**** PROVIDED ENTRIES ****
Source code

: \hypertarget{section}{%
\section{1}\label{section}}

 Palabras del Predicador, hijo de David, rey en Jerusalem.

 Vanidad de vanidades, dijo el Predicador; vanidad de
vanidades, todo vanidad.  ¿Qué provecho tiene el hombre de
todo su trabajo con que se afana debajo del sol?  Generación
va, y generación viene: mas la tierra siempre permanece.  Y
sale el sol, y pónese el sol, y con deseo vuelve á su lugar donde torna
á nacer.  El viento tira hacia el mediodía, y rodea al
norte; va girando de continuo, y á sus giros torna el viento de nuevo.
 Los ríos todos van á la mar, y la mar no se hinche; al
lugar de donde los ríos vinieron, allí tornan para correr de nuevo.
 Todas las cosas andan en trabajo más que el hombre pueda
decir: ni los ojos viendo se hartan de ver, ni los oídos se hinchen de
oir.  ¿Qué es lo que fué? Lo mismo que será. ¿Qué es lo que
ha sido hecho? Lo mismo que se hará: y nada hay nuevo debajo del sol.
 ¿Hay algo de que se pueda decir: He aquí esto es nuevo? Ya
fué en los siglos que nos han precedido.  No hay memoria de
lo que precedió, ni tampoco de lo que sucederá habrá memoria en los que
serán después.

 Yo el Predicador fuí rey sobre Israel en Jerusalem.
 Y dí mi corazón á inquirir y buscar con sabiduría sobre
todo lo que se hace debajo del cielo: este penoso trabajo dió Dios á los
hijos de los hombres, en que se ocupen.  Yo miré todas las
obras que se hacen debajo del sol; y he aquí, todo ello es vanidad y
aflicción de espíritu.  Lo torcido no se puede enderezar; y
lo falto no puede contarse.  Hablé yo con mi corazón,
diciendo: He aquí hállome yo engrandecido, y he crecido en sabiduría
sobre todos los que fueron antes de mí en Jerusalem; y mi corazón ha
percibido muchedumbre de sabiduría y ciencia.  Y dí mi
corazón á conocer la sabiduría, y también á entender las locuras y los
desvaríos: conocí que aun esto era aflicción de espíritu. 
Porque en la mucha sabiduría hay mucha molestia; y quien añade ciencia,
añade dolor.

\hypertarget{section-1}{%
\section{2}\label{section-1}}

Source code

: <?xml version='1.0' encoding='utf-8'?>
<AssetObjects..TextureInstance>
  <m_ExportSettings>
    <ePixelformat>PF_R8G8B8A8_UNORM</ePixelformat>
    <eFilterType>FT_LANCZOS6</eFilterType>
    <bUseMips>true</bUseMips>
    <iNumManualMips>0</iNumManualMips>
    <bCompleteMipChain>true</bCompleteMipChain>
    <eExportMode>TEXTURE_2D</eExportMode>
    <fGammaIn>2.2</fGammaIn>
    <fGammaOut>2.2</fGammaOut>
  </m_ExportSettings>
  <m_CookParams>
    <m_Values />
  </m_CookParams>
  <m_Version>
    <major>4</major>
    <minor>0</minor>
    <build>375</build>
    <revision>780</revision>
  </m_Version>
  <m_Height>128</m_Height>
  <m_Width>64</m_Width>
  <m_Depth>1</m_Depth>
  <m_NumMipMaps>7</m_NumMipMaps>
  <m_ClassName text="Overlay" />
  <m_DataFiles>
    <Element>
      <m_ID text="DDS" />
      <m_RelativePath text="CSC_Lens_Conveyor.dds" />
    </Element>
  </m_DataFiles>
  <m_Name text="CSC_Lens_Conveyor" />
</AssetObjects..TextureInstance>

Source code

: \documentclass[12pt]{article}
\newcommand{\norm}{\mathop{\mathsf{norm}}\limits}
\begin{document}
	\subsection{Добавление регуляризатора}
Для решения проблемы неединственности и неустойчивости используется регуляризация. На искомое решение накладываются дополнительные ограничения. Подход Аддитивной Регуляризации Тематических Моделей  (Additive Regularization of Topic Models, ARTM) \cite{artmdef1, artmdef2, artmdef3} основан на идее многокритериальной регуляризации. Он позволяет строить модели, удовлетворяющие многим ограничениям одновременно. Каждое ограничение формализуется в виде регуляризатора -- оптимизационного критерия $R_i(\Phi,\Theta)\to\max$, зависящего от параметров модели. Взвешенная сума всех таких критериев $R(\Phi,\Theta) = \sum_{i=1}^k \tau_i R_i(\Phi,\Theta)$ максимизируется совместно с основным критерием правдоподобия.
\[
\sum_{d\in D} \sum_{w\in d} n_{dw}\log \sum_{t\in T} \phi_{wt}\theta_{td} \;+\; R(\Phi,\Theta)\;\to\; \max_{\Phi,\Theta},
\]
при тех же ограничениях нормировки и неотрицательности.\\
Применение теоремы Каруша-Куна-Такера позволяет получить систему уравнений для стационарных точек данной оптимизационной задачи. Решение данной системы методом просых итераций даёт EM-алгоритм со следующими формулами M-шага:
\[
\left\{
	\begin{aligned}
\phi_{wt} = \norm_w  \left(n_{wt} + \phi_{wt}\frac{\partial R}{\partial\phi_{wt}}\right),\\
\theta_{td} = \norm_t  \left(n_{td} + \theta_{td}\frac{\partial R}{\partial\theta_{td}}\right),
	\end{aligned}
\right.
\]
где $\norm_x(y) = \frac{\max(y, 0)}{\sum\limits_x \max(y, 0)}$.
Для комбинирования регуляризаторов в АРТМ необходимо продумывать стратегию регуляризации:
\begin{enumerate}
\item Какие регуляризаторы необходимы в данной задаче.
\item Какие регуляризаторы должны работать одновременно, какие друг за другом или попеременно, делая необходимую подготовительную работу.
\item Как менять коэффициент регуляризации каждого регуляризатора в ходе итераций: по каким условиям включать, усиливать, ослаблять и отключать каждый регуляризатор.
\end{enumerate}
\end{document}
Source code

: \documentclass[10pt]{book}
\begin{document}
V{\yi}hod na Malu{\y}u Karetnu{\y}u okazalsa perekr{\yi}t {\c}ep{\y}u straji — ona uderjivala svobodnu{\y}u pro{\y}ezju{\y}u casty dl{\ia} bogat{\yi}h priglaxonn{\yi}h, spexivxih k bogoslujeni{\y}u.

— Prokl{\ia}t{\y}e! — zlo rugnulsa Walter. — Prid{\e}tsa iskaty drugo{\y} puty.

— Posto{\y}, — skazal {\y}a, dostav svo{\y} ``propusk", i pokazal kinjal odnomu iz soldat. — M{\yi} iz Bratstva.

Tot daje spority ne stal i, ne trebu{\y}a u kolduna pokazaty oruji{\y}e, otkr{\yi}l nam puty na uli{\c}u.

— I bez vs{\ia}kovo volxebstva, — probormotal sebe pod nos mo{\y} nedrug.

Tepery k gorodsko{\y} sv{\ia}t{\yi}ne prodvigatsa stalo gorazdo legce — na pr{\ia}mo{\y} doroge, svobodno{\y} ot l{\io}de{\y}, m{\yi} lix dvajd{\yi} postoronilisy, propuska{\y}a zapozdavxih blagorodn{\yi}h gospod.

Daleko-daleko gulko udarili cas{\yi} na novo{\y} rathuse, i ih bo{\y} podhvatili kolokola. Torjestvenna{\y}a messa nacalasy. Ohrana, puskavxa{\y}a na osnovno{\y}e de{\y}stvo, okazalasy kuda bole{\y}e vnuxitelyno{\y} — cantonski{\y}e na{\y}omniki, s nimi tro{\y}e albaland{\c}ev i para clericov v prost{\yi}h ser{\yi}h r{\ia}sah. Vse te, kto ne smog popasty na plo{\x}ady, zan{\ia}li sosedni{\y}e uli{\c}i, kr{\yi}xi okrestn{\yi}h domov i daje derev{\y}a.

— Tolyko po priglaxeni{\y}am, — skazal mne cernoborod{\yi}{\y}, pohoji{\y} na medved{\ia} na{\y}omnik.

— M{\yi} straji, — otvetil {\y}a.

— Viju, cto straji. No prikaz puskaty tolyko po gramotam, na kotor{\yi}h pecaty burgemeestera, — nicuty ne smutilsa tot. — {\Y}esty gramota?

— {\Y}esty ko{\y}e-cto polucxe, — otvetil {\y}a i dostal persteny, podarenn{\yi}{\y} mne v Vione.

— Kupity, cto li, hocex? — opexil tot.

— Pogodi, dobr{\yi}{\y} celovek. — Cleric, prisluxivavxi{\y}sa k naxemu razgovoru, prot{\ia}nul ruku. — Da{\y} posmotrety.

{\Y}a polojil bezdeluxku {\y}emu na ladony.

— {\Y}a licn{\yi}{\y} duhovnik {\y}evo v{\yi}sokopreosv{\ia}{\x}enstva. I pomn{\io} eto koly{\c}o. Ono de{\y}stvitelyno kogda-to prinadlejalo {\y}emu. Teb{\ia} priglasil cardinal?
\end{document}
****
TASK OBJECTIVE: From the listing above, collect every line that mentions the word "Jerusalem".

EXPECTED ANSWER:
 Palabras del Predicador, hijo de David, rey en Jerusalem.
 Yo el Predicador fuí rey sobre Israel en Jerusalem.
sobre todos los que fueron antes de mí en Jerusalem; y mi corazón ha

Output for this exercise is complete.